Write the records out exactly as they read, but not the pictures.
BEGIN MATERIAL PROVIDED
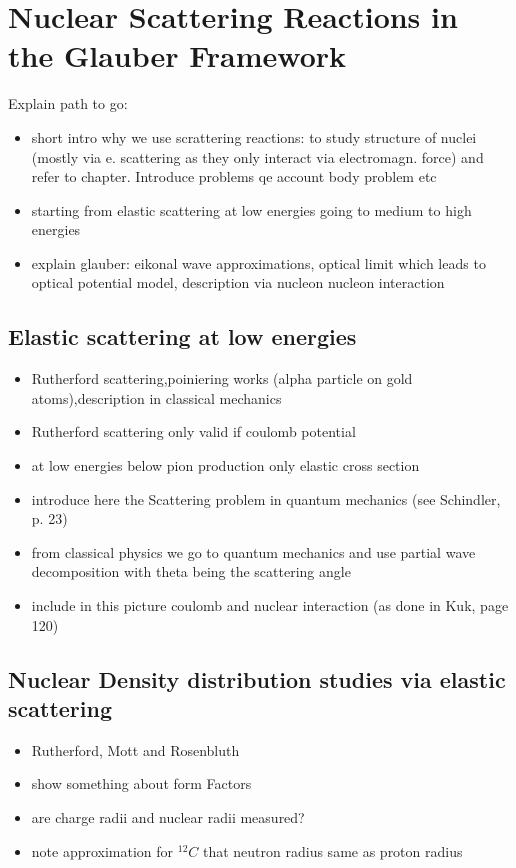 \section{Nuclear Scattering Reactions in the Glauber Framework}
Explain path to go:
\begin{itemize}
\item short intro why we use scrattering reactions: to study structure of nuclei (mostly via e. scattering as they only interact via electromagn. force) and refer to chapter. Introduce problems qe account body problem etc
\item starting from elastic scattering at low energies going to medium to high energies
\item explain glauber: eikonal wave approximations, optical limit which leads to optical potential model, description via nucleon nucleon interaction
\end{itemize}
\subsection{Elastic scattering at low energies}
\begin{itemize}
\item Rutherford scattering,poiniering works (alpha particle on gold atoms),description in classical mechanics
\item Rutherford scattering only valid if coulomb potential
\item at low energies below pion production only elastic cross section
\item introduce here the Scattering problem in quantum mechanics (see Schindler, p. 23)
\item from classical physics we go to quantum mechanics and use partial wave decomposition with theta being the scattering angle
\item include in this picture coulomb and nuclear interaction (as done in Kuk, page 120)
\end{itemize}
\subsection{Nuclear Density distribution studies via elastic scattering}
\begin{itemize}
\item Rutherford, Mott and Rosenbluth
\item  show something about form Factors
\item  are charge radii and nuclear radii measured?
\item note approximation for $^{12}C$ that neutron radius same as proton radius
\end{itemize}
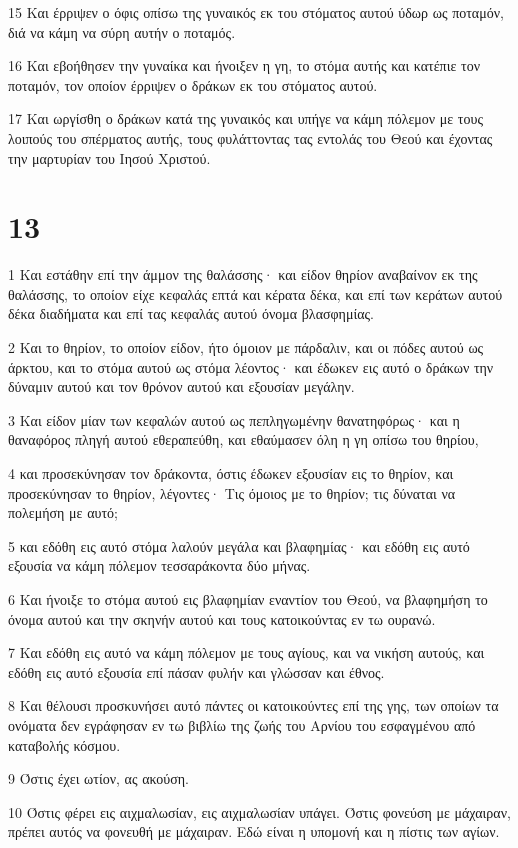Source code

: \par 15 Και έρριψεν ο όφις οπίσω της γυναικός εκ του στόματος αυτού ύδωρ ως ποταμόν, διά να κάμη να σύρη αυτήν ο ποταμός.
\par 16 Και εβοήθησεν την γυναίκα και ήνοιξεν η γη, το στόμα αυτής και κατέπιε τον ποταμόν, τον οποίον έρριψεν ο δράκων εκ του στόματος αυτού.
\par 17 Και ωργίσθη ο δράκων κατά της γυναικός και υπήγε να κάμη πόλεμον με τους λοιπούς του σπέρματος αυτής, τους φυλάττοντας τας εντολάς του Θεού και έχοντας την μαρτυρίαν του Ιησού Χριστού.

\chapter{13}

\par 1 Και εστάθην επί την άμμον της θαλάσσης· και είδον θηρίον αναβαίνον εκ της θαλάσσης, το οποίον είχε κεφαλάς επτά και κέρατα δέκα, και επί των κεράτων αυτού δέκα διαδήματα και επί τας κεφαλάς αυτού όνομα βλασφημίας.
\par 2 Και το θηρίον, το οποίον είδον, ήτο όμοιον με πάρδαλιν, και οι πόδες αυτού ως άρκτου, και το στόμα αυτού ως στόμα λέοντος· και έδωκεν εις αυτό ο δράκων την δύναμιν αυτού και τον θρόνον αυτού και εξουσίαν μεγάλην.
\par 3 Και είδον μίαν των κεφαλών αυτού ως πεπληγωμένην θανατηφόρως· και η θαναφόρος πληγή αυτού εθεραπεύθη, και εθαύμασεν όλη η γη οπίσω του θηρίου,
\par 4 και προσεκύνησαν τον δράκοντα, όστις έδωκεν εξουσίαν εις το θηρίον, και προσεκύνησαν το θηρίον, λέγοντες· Τις όμοιος με το θηρίον; τις δύναται να πολεμήση με αυτό;
\par 5 και εδόθη εις αυτό στόμα λαλούν μεγάλα και βλαφημίας· και εδόθη εις αυτό εξουσία να κάμη πόλεμον τεσσαράκοντα δύο μήνας.
\par 6 Και ήνοιξε το στόμα αυτού εις βλαφημίαν εναντίον του Θεού, να βλαφημήση το όνομα αυτού και την σκηνήν αυτού και τους κατοικούντας εν τω ουρανώ.
\par 7 Και εδόθη εις αυτό να κάμη πόλεμον με τους αγίους, και να νικήση αυτούς, και εδόθη εις αυτό εξουσία επί πάσαν φυλήν και γλώσσαν και έθνος.
\par 8 Και θέλουσι προσκυνήσει αυτό πάντες οι κατοικούντες επί της γης, των οποίων τα ονόματα δεν εγράφησαν εν τω βιβλίω της ζωής του Αρνίου του εσφαγμένου από καταβολής κόσμου.
\par 9 Όστις έχει ωτίον, ας ακούση.
\par 10 Όστις φέρει εις αιχμαλωσίαν, εις αιχμαλωσίαν υπάγει. Όστις φονεύση με μάχαιραν, πρέπει αυτός να φονευθή με μάχαιραν. Εδώ είναι η υπομονή και η πίστις των αγίων.
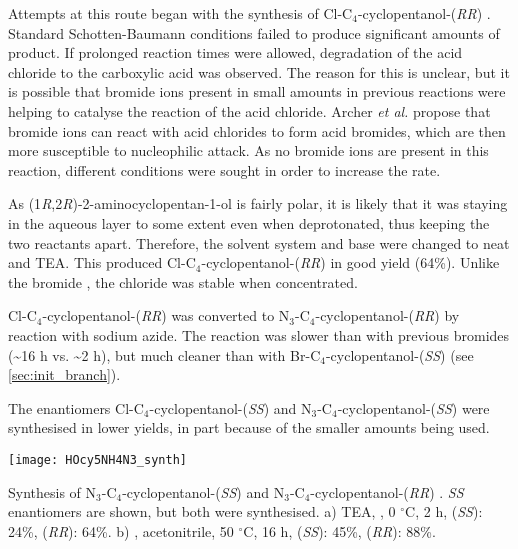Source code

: Attempts at this route began with the synthesis of Cl-C$_4$-cyclopentanol-(\textit{RR}) . Standard Schotten-Baumann conditions failed to produce significant amounts of product. If prolonged reaction times were allowed, degradation of the acid chloride to the carboxylic acid was observed. The reason for this is unclear, but it is possible that bromide ions present in small amounts in previous reactions were helping to catalyse the reaction of the acid chloride. Archer \textit{et al.}\cite{Archer1953} propose that bromide ions can react with acid chlorides to form acid bromides, which are then more susceptible to nucleophilic attack.
As no bromide ions are present in this reaction, different conditions were sought in order to increase the rate.

As (1\textit{R},2\textit{R})-2-aminocyclopentan-1-ol  is fairly polar, it is likely that it was staying in the aqueous layer to some extent even when deprotonated, thus keeping the two reactants apart.
Therefore, the solvent system and base were changed to neat  and TEA.
This produced Cl-C$_4$-cyclopentanol-(\textit{RR})  in good yield (64\%). Unlike the bromide , the chloride  was stable when concentrated.

Cl-C$_4$-cyclopentanol-(\textit{RR})  was converted to N$_3$-C$_4$-cyclopentanol-(\textit{RR})  by reaction with sodium azide. The reaction was slower than with previous bromides (\textasciitilde16 h vs. \textasciitilde2 h), but much cleaner than with Br-C$_4$-cyclopentanol-(\textit{SS})  (see \ref{sec:init_branch}).

The enantiomers Cl-C$_4$-cyclopentanol-(\textit{SS})  and N$_3$-C$_4$-cyclopentanol-(\textit{SS})  were synthesised in lower yields, in part because of the smaller amounts being used.

\begin{scheme}[H]
	\begin{center}
		\texttt{[image: HOcy5NH4N3\_synth]}
		\caption{Synthesis of N$_3$-C$_4$-cyclopentanol-(\textit{SS})  and N$_3$-C$_4$-cyclopentanol-(\textit{RR}) . 
		\textit{SS} enantiomers are shown, but both were synthesised.
		a) TEA, , 0 $^{\circ}$C, 2 h,
		 (\textit{SS}): 24\%, 
		 (\textit{RR}): 64\%.
		b) , acetonitrile, 50 $^\circ$C, 16 h, 
		 (\textit{SS}): 45\%, 
		 (\textit{RR}): 88\%.
		\label{sch:HOcy5NH4N3_synth}}
	\end{center}
\end{scheme}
END MATERIAL PROVIDED
# RESPONSE BOX
 \section{Nuclear Scattering Reactions in the Glauber Framework}
Explain path to go:
\begin{itemize}
\item short intro why we use scrattering reactions: to study structure of nuclei (mostly via e. scattering as they only interact via electromagn. force) and refer to chapter. Introduce problems qe account body problem etc
\item starting from elastic scattering at low energies going to medium to high energies
\item explain glauber: eikonal wave approximations, optical limit which leads to optical potential model, description via nucleon nucleon interaction
\end{itemize}
\subsection{Elastic scattering at low energies}
\begin{itemize}
\item Rutherford scattering,poiniering works (alpha particle on gold atoms),description in classical mechanics
\item Rutherford scattering only valid if coulomb potential
\item at low energies below pion production only elastic cross section
\item introduce here the Scattering problem in quantum mechanics (see Schindler, p. 23)
\item from classical physics we go to quantum mechanics and use partial wave decomposition with theta being the scattering angle
\item include in this picture coulomb and nuclear interaction (as done in Kuk, page 120)
\end{itemize}
\subsection{Nuclear Density distribution studies via elastic scattering}
\begin{itemize}
\item Rutherford, Mott and Rosenbluth
\item  show something about form Factors
\item  are charge radii and nuclear radii measured?
\item note approximation for $^{12}C$ that neutron radius same as proton radius
\end{itemize}
Source code

: \par 15 Και έρριψεν ο όφις οπίσω της γυναικός εκ του στόματος αυτού ύδωρ ως ποταμόν, διά να κάμη να σύρη αυτήν ο ποταμός.
\par 16 Και εβοήθησεν την γυναίκα και ήνοιξεν η γη, το στόμα αυτής και κατέπιε τον ποταμόν, τον οποίον έρριψεν ο δράκων εκ του στόματος αυτού.
\par 17 Και ωργίσθη ο δράκων κατά της γυναικός και υπήγε να κάμη πόλεμον με τους λοιπούς του σπέρματος αυτής, τους φυλάττοντας τας εντολάς του Θεού και έχοντας την μαρτυρίαν του Ιησού Χριστού.

\chapter{13}

\par 1 Και εστάθην επί την άμμον της θαλάσσης· και είδον θηρίον αναβαίνον εκ της θαλάσσης, το οποίον είχε κεφαλάς επτά και κέρατα δέκα, και επί των κεράτων αυτού δέκα διαδήματα και επί τας κεφαλάς αυτού όνομα βλασφημίας.
\par 2 Και το θηρίον, το οποίον είδον, ήτο όμοιον με πάρδαλιν, και οι πόδες αυτού ως άρκτου, και το στόμα αυτού ως στόμα λέοντος· και έδωκεν εις αυτό ο δράκων την δύναμιν αυτού και τον θρόνον αυτού και εξουσίαν μεγάλην.
\par 3 Και είδον μίαν των κεφαλών αυτού ως πεπληγωμένην θανατηφόρως· και η θαναφόρος πληγή αυτού εθεραπεύθη, και εθαύμασεν όλη η γη οπίσω του θηρίου,
\par 4 και προσεκύνησαν τον δράκοντα, όστις έδωκεν εξουσίαν εις το θηρίον, και προσεκύνησαν το θηρίον, λέγοντες· Τις όμοιος με το θηρίον; τις δύναται να πολεμήση με αυτό;
\par 5 και εδόθη εις αυτό στόμα λαλούν μεγάλα και βλαφημίας· και εδόθη εις αυτό εξουσία να κάμη πόλεμον τεσσαράκοντα δύο μήνας.
\par 6 Και ήνοιξε το στόμα αυτού εις βλαφημίαν εναντίον του Θεού, να βλαφημήση το όνομα αυτού και την σκηνήν αυτού και τους κατοικούντας εν τω ουρανώ.
\par 7 Και εδόθη εις αυτό να κάμη πόλεμον με τους αγίους, και να νικήση αυτούς, και εδόθη εις αυτό εξουσία επί πάσαν φυλήν και γλώσσαν και έθνος.
\par 8 Και θέλουσι προσκυνήσει αυτό πάντες οι κατοικούντες επί της γης, των οποίων τα ονόματα δεν εγράφησαν εν τω βιβλίω της ζωής του Αρνίου του εσφαγμένου από καταβολής κόσμου.
\par 9 Όστις έχει ωτίον, ας ακούση.
\par 10 Όστις φέρει εις αιχμαλωσίαν, εις αιχμαλωσίαν υπάγει. Όστις φονεύση με μάχαιραν, πρέπει αυτός να φονευθή με μάχαιραν. Εδώ είναι η υπομονή και η πίστις των αγίων.
Source code

: Attempts at this route began with the synthesis of Cl-C$_4$-cyclopentanol-(\textit{RR}) . Standard Schotten-Baumann conditions failed to produce significant amounts of product. If prolonged reaction times were allowed, degradation of the acid chloride to the carboxylic acid was observed. The reason for this is unclear, but it is possible that bromide ions present in small amounts in previous reactions were helping to catalyse the reaction of the acid chloride. Archer \textit{et al.}\cite{Archer1953} propose that bromide ions can react with acid chlorides to form acid bromides, which are then more susceptible to nucleophilic attack.
As no bromide ions are present in this reaction, different conditions were sought in order to increase the rate.

As (1\textit{R},2\textit{R})-2-aminocyclopentan-1-ol  is fairly polar, it is likely that it was staying in the aqueous layer to some extent even when deprotonated, thus keeping the two reactants apart.
Therefore, the solvent system and base were changed to neat  and TEA.
This produced Cl-C$_4$-cyclopentanol-(\textit{RR})  in good yield (64\%). Unlike the bromide , the chloride  was stable when concentrated.

Cl-C$_4$-cyclopentanol-(\textit{RR})  was converted to N$_3$-C$_4$-cyclopentanol-(\textit{RR})  by reaction with sodium azide. The reaction was slower than with previous bromides (\textasciitilde16 h vs. \textasciitilde2 h), but much cleaner than with Br-C$_4$-cyclopentanol-(\textit{SS})  (see \ref{sec:init_branch}).

The enantiomers Cl-C$_4$-cyclopentanol-(\textit{SS})  and N$_3$-C$_4$-cyclopentanol-(\textit{SS})  were synthesised in lower yields, in part because of the smaller amounts being used.

\begin{scheme}[H]
	\begin{center}
		\texttt{[image: HOcy5NH4N3\_synth]}
		\caption{Synthesis of N$_3$-C$_4$-cyclopentanol-(\textit{SS})  and N$_3$-C$_4$-cyclopentanol-(\textit{RR}) . 
		\textit{SS} enantiomers are shown, but both were synthesised.
		a) TEA, , 0 $^{\circ}$C, 2 h,
		 (\textit{SS}): 24\%, 
		 (\textit{RR}): 64\%.
		b) , acetonitrile, 50 $^\circ$C, 16 h, 
		 (\textit{SS}): 45\%, 
		 (\textit{RR}): 88\%.
		\label{sch:HOcy5NH4N3_synth}}
	\end{center}
\end{scheme}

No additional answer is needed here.